> [Exercise brief]: In the entries below, which lines run from the one with "prioritization can improve the testing?" through the one with "planning to use"? Repeat exactly those, both included, and no pictures.

----------

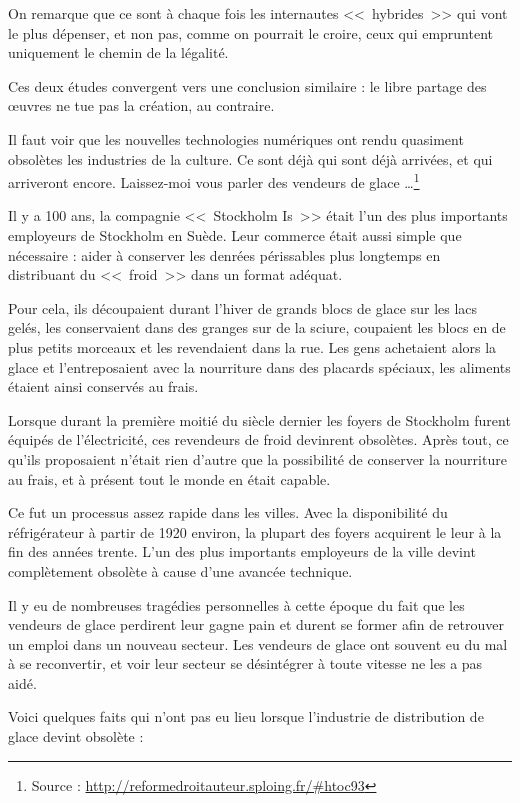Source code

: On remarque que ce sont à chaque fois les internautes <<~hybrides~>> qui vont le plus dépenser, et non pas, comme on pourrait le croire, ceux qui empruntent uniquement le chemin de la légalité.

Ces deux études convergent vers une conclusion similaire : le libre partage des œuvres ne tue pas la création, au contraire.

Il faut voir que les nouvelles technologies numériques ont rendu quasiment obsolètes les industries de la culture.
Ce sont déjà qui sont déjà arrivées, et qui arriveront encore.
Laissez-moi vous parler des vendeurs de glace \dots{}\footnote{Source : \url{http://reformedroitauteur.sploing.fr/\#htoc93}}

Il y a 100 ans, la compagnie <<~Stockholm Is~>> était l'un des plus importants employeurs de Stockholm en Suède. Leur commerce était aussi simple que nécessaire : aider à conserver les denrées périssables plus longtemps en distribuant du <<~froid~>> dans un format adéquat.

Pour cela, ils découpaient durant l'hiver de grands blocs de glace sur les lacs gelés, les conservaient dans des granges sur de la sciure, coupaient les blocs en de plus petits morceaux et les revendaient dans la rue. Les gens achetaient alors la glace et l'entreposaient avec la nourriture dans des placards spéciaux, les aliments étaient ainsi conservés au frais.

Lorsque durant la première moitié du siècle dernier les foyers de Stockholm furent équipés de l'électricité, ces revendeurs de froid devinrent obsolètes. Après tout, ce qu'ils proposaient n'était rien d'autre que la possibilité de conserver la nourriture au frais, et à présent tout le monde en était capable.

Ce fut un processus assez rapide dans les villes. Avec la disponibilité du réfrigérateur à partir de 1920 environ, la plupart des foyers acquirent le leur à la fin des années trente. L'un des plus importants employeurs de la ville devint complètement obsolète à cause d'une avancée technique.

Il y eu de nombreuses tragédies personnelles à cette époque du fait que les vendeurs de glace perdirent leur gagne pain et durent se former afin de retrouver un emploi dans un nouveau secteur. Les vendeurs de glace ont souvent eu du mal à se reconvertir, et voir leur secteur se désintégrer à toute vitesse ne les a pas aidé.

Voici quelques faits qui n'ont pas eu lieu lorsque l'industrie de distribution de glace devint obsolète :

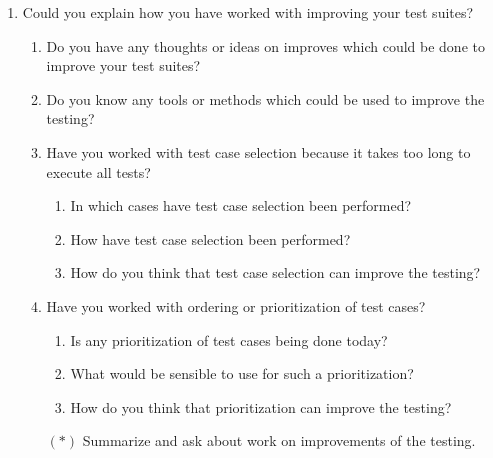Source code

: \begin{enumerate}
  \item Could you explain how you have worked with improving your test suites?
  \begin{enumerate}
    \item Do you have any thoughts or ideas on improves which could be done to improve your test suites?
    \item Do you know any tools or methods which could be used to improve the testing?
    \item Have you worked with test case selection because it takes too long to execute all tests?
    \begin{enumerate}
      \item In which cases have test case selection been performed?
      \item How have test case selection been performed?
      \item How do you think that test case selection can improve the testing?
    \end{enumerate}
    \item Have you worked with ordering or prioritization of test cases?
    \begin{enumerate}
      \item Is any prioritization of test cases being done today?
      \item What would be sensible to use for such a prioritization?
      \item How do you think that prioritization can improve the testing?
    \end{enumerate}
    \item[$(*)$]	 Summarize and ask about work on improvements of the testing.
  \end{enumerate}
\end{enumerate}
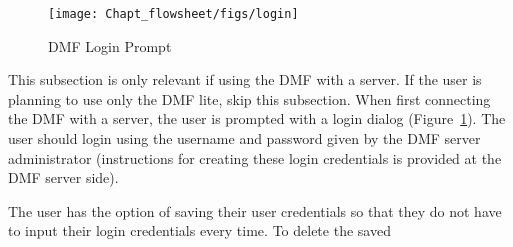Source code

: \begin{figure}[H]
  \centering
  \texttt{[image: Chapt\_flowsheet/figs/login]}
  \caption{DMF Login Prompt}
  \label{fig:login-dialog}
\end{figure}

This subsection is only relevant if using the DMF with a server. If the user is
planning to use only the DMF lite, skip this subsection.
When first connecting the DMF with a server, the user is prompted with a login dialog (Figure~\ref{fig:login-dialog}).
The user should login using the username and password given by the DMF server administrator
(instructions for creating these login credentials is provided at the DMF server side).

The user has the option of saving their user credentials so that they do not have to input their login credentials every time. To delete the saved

----------

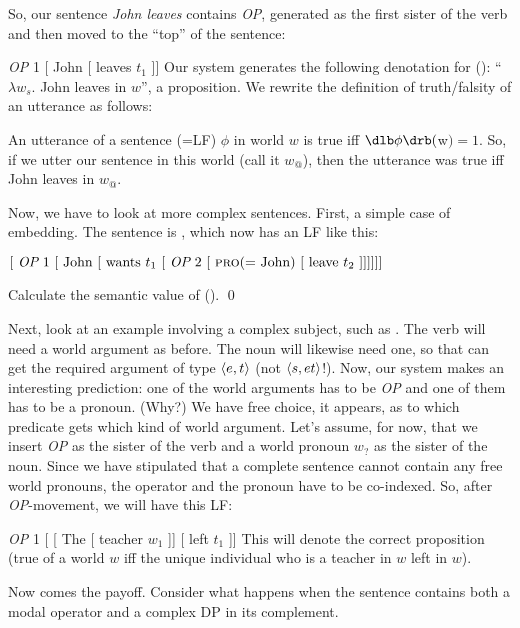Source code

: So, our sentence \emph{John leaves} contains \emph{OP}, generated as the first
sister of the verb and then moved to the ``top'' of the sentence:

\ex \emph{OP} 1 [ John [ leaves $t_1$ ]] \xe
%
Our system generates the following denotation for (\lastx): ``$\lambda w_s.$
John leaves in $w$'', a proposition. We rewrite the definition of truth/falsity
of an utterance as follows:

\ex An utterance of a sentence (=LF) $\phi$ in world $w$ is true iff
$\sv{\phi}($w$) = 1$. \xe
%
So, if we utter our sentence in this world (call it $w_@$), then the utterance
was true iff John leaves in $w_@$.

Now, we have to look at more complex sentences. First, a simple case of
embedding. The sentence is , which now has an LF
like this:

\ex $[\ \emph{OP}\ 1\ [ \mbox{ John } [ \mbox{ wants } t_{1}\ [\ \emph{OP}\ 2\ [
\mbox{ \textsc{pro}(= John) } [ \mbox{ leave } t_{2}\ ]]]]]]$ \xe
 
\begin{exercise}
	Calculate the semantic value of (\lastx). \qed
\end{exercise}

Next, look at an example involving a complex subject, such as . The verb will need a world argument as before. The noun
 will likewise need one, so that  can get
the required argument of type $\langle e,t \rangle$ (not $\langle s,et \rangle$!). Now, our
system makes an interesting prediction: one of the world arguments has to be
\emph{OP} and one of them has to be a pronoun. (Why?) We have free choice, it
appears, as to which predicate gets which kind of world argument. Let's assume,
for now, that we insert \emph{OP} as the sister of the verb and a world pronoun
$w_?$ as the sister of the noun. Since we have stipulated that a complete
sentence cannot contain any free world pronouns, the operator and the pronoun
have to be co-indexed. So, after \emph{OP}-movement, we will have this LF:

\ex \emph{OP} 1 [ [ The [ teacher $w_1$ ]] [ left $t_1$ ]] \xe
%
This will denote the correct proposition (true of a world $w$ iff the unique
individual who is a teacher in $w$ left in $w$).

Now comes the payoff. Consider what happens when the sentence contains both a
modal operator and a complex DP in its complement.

----------

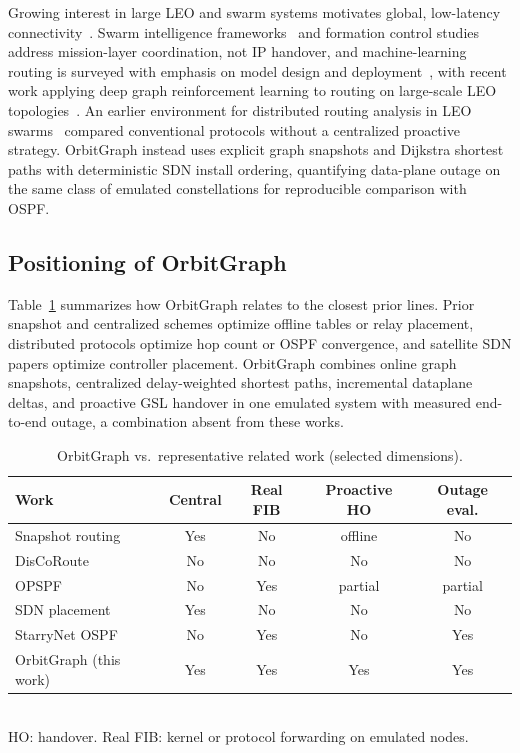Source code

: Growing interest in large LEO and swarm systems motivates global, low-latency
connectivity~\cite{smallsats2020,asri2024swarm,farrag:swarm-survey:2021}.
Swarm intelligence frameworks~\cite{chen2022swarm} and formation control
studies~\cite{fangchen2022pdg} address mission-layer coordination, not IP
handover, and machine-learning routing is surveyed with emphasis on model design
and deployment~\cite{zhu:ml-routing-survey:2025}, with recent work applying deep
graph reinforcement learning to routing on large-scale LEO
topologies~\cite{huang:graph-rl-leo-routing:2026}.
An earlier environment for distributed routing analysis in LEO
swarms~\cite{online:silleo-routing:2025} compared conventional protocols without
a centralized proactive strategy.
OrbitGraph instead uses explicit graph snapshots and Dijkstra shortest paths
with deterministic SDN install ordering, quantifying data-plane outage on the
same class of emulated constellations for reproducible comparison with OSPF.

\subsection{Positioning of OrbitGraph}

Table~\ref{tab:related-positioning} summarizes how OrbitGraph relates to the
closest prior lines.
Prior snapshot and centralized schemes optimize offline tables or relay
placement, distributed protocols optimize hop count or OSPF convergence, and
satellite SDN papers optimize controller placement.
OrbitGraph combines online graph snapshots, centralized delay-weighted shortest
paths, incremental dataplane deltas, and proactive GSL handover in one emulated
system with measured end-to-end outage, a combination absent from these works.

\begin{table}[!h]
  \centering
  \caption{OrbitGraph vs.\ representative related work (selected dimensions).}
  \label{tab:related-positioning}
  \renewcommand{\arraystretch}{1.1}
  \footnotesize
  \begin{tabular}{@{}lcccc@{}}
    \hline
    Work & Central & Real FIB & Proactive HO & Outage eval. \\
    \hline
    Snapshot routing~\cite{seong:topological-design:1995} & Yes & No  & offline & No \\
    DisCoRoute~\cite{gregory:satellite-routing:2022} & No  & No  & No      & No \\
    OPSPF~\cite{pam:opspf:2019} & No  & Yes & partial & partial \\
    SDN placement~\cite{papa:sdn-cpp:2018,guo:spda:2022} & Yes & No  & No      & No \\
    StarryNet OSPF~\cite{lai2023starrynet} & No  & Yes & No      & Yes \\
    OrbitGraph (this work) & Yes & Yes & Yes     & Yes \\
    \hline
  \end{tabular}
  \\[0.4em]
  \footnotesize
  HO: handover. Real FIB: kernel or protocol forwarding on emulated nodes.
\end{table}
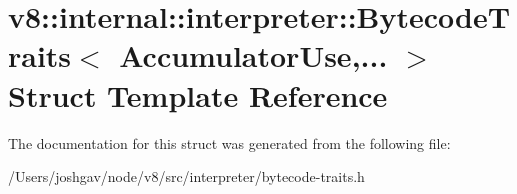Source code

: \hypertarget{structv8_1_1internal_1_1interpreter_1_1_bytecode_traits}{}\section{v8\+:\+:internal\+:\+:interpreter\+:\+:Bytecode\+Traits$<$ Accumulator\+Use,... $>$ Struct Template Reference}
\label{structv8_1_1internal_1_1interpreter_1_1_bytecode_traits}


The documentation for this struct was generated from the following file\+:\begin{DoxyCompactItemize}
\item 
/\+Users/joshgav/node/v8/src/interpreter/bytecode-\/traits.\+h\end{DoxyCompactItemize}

----------

> [Written reply]:
      \item How do you think that prioritization can improve the testing?
    \end{enumerate}
    \item[$(*)$]	 Summarize and ask about work on improvements of the testing.
  \end{enumerate}
\end{enumerate}
Source code

: \begin{figure}[H]
  \centering
  \texttt{[image: Chapt\_flowsheet/figs/login]}
  \caption{DMF Login Prompt}
  \label{fig:login-dialog}
\end{figure}

This subsection is only relevant if using the DMF with a server. If the user is
planning to use only the DMF lite, skip this subsection.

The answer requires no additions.